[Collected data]
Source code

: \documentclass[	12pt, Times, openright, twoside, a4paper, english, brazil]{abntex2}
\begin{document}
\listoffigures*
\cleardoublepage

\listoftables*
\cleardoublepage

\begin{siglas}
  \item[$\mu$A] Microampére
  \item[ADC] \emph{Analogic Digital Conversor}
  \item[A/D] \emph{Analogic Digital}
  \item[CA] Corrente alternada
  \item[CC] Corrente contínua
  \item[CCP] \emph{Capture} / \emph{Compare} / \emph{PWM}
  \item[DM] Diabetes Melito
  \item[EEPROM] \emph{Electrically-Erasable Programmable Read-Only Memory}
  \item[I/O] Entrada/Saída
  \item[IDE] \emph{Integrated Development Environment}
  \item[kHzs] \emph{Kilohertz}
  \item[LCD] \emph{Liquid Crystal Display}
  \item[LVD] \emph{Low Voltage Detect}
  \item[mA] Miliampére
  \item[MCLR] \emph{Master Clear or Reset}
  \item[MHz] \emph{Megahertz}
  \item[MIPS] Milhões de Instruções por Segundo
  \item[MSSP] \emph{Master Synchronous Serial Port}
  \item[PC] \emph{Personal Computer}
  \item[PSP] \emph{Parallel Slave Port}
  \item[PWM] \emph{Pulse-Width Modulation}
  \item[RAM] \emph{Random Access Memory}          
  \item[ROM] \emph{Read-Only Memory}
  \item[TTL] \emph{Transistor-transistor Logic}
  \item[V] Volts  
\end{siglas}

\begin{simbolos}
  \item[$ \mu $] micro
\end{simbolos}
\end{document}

---

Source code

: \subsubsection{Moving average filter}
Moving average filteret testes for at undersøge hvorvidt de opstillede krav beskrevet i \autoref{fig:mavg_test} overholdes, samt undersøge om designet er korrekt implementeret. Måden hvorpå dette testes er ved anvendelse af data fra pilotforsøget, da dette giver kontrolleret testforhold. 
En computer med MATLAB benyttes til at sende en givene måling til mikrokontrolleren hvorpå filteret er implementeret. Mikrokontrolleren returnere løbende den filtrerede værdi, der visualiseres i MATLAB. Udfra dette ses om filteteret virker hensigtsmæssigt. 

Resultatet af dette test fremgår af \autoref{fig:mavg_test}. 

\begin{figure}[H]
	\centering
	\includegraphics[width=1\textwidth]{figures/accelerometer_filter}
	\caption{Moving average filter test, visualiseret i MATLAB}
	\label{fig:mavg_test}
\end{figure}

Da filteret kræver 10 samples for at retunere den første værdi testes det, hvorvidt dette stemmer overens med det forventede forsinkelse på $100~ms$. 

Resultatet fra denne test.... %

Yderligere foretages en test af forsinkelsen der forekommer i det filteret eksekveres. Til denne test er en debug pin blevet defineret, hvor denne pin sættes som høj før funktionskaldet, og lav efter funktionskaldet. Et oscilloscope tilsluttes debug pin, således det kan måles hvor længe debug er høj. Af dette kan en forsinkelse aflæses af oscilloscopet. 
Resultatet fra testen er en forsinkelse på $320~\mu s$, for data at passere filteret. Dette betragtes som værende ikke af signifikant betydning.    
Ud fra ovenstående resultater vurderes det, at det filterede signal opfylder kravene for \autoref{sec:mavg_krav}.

==

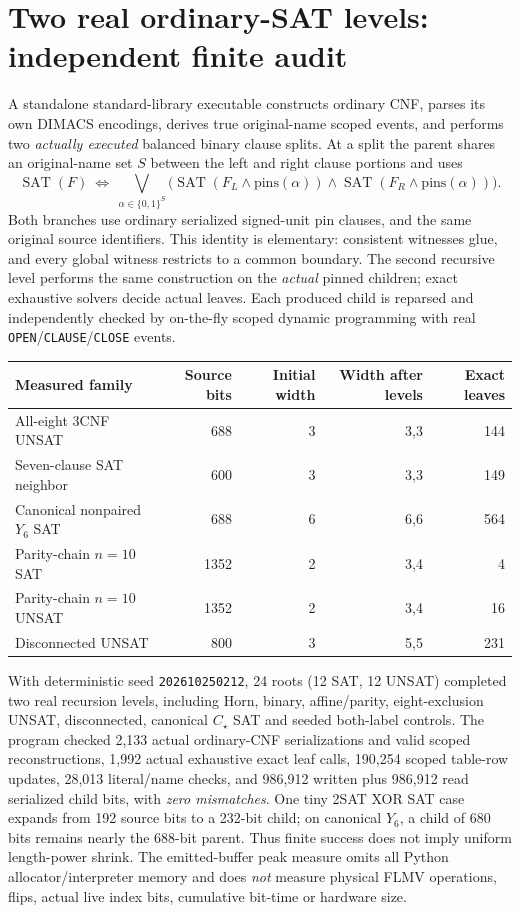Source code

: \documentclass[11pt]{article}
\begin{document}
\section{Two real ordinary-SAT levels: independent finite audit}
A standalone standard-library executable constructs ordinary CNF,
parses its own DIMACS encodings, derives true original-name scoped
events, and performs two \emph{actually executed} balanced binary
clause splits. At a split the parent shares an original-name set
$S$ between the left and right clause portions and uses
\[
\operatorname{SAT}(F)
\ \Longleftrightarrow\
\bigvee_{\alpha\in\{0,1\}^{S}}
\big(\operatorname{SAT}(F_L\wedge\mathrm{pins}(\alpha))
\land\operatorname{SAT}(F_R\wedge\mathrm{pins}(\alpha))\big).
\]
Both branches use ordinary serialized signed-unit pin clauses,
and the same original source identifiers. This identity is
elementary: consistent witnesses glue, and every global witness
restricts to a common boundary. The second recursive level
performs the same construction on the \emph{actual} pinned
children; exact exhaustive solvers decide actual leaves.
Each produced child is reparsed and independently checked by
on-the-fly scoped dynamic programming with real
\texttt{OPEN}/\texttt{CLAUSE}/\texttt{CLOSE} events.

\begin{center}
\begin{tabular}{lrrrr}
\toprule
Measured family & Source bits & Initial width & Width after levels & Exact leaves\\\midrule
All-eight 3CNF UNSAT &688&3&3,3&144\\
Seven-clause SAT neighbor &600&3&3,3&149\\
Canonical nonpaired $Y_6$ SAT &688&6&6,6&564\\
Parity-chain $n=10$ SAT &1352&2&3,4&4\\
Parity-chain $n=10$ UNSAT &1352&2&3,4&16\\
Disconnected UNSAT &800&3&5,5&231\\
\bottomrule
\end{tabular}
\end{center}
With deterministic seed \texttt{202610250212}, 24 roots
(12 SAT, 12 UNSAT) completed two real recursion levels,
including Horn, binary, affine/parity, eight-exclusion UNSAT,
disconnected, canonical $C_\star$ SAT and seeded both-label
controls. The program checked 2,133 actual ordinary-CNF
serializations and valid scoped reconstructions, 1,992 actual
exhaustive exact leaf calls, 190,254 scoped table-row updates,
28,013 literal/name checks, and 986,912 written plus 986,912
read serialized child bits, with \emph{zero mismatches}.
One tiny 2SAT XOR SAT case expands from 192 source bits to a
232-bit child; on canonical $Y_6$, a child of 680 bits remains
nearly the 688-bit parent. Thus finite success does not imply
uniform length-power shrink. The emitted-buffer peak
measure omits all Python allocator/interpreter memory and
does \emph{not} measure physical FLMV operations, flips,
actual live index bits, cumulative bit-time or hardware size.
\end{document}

> _ACTIVITY_
Look over the entries above. Copy every line that contains the word "pins".

> _OUTPUT FOR THIS TASK_
\big(\operatorname{SAT}(F_L\wedge\mathrm{pins}(\alpha))
\land\operatorname{SAT}(F_R\wedge\mathrm{pins}(\alpha))\big).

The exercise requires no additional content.